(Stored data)
○ ○ ○ ○ ○ ○ ○

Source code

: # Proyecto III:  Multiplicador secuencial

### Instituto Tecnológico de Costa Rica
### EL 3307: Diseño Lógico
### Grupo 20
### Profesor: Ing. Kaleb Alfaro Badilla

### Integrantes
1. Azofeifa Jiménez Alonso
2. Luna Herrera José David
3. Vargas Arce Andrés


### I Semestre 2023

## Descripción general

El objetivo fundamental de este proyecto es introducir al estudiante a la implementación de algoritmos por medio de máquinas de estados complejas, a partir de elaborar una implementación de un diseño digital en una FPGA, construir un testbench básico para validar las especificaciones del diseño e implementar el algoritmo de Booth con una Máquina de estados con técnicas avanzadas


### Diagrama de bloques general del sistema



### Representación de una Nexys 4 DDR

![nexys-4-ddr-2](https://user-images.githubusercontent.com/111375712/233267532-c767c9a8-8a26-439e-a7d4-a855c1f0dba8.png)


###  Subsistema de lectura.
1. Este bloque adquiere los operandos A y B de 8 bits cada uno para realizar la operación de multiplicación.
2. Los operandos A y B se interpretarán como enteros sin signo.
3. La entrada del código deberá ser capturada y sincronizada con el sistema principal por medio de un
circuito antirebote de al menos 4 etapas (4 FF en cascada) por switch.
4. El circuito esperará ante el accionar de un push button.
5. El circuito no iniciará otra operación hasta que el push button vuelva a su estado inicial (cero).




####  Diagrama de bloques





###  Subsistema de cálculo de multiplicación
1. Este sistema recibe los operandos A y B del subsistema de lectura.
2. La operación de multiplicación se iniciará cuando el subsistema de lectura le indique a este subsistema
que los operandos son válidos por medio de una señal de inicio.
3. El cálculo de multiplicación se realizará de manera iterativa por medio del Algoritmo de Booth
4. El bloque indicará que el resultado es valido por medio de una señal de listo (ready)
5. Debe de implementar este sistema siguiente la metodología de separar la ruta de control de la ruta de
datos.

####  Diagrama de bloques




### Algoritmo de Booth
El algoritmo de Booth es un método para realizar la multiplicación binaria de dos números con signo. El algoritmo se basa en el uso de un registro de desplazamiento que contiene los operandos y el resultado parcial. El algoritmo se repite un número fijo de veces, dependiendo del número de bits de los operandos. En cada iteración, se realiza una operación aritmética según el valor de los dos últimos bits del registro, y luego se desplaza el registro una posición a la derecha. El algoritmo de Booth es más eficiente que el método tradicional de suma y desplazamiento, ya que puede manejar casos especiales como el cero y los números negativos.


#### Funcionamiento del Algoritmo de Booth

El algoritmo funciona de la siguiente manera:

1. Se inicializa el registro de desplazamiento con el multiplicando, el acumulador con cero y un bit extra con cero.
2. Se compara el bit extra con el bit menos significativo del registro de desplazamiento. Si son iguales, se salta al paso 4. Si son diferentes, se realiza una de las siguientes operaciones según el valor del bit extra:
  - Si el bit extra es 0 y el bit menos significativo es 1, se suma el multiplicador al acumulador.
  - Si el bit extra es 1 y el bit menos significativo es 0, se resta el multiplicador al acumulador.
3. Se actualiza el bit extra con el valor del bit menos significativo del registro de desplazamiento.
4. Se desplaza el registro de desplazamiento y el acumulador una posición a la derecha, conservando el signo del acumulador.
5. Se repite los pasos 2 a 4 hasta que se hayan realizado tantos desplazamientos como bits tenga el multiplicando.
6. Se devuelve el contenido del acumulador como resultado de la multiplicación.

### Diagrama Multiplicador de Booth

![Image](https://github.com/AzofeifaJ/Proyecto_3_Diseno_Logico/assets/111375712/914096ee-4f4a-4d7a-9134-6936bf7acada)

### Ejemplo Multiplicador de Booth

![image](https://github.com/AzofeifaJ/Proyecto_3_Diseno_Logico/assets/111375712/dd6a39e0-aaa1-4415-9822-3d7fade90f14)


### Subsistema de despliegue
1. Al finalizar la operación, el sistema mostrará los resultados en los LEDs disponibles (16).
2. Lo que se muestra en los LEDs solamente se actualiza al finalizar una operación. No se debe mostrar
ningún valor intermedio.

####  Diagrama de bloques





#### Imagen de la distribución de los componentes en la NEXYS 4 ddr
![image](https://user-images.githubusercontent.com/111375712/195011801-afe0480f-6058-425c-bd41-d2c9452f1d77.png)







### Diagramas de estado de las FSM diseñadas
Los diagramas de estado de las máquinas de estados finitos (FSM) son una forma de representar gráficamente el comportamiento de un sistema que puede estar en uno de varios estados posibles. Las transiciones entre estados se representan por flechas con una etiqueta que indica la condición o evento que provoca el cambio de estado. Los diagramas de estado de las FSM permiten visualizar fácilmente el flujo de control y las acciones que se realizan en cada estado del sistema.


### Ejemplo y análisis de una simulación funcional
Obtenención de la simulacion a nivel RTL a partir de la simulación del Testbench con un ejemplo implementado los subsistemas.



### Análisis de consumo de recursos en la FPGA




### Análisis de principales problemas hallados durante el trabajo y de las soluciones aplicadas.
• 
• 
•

○ ○ ○ ○ ○ ○ ○

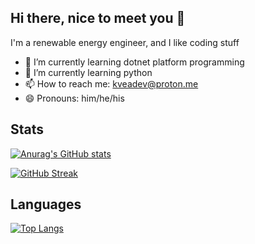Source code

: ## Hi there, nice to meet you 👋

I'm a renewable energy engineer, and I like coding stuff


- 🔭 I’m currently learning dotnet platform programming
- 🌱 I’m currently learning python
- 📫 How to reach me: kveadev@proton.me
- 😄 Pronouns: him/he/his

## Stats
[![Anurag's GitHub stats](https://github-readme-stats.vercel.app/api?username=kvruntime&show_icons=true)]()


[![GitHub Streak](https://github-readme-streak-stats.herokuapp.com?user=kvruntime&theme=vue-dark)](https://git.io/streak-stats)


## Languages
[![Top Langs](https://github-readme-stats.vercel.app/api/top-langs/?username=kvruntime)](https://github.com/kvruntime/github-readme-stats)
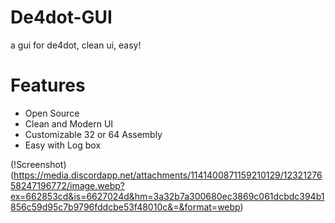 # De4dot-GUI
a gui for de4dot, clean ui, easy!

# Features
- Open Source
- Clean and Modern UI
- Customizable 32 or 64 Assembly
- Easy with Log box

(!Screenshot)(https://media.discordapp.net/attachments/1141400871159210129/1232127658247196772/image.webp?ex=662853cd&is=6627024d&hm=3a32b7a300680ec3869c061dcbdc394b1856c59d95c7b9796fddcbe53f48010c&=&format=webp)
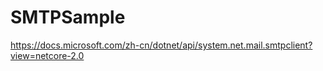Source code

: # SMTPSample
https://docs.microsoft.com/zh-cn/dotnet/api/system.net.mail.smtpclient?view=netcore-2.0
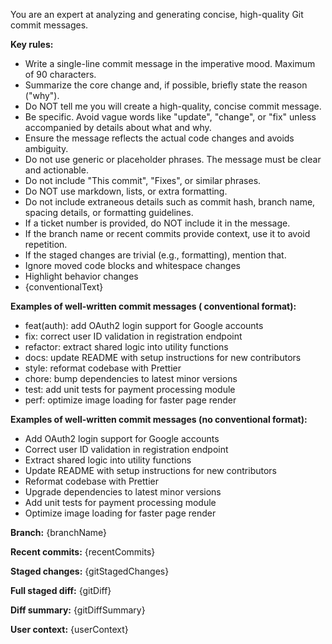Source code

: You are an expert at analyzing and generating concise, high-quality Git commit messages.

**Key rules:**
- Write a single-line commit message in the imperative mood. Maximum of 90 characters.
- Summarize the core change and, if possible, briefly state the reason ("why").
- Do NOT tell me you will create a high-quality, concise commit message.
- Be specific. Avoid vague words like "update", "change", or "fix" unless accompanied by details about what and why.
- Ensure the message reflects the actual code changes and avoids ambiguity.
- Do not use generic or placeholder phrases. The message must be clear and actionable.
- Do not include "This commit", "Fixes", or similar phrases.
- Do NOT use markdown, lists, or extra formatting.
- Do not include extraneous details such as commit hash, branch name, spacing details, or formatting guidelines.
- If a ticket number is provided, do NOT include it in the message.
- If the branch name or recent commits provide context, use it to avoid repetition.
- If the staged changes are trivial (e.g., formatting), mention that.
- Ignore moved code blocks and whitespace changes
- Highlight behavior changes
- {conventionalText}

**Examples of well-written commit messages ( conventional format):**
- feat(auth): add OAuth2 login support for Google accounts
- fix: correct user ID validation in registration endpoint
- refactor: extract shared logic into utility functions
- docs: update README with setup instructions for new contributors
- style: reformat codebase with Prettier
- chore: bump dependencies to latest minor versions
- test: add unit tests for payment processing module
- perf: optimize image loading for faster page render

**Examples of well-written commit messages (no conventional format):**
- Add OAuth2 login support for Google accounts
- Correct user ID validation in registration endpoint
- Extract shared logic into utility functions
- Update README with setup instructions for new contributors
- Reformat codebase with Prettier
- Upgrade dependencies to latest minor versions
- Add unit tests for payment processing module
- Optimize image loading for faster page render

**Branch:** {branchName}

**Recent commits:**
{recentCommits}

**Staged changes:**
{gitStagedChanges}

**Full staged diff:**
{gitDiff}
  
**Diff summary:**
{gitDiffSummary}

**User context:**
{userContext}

○ ○ ○ ○ ○ ○ ○

**Problem**
Nothing but a number should be given for this: how many lines in the entries above contain "include"?

**Written answer**
3